## Task instructions
Copy the records below exactly as they stand. Leave out the pictures.

━━ Data records ━━

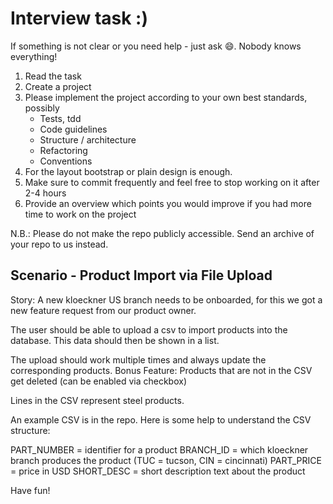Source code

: Interview task :)
===============================

If something is not clear or you need help - just ask :smile:. Nobody knows everything!

1. Read the task
2. Create a project
3. Please implement the project according to your own best standards, possibly
   - Tests, tdd
   - Code guidelines
   - Structure / architecture
   - Refactoring
   - Conventions
4. For the layout bootstrap or plain design is enough.
5. Make sure to commit frequently and feel free to stop working on it after 2-4 hours
6. Provide an overview which points you would improve if you had more time to work on the project

N.B.: Please do not make the repo publicly accessible. Send an archive of your repo to us instead.

Scenario - Product Import via File Upload
---------------------------

Story: A new kloeckner US branch needs to be onboarded, for this we got a new feature request from our product owner.

The user should be able to upload a csv to import products into the database. This data should then be shown in a list.

The upload should work multiple times and always update the corresponding products.
Bonus Feature: Products that are not in the CSV get deleted (can be enabled via checkbox)

Lines in the CSV represent steel products.

An example CSV is in the repo.
Here is some help to understand the CSV structure:

PART_NUMBER = identifier for a product
BRANCH_ID = which kloeckner branch produces the product (TUC = tucson, CIN = cincinnati)
PART_PRICE = price in USD
SHORT_DESC = short description text about the product

Have fun!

━━━

## Answer box
Source code

: Interview task :)
===============================

If something is not clear or you need help - just ask :smile:. Nobody knows everything!

1. Read the task
2. Create a project
3. Please implement the project according to your own best standards, possibly
   - Tests, tdd
   - Code guidelines
   - Structure / architecture
   - Refactoring
   - Conventions
4. For the layout bootstrap or plain design is enough.
5. Make sure to commit frequently and feel free to stop working on it after 2-4 hours
6. Provide an overview which points you would improve if you had more time to work on the project

N.B.: Please do not make the repo publicly accessible. Send an archive of your repo to us instead.

Scenario - Product Import via File Upload
---------------------------

Story: A new kloeckner US branch needs to be onboarded, for this we got a new feature request from our product owner.

The user should be able to upload a csv to import products into the database. This data should then be shown in a list.

The upload should work multiple times and always update the corresponding products.
Bonus Feature: Products that are not in the CSV get deleted (can be enabled via checkbox)

Lines in the CSV represent steel products.

An example CSV is in the repo.
Here is some help to understand the CSV structure:

PART_NUMBER = identifier for a product
BRANCH_ID = which kloeckner branch produces the product (TUC = tucson, CIN = cincinnati)
PART_PRICE = price in USD
SHORT_DESC = short description text about the product

Have fun!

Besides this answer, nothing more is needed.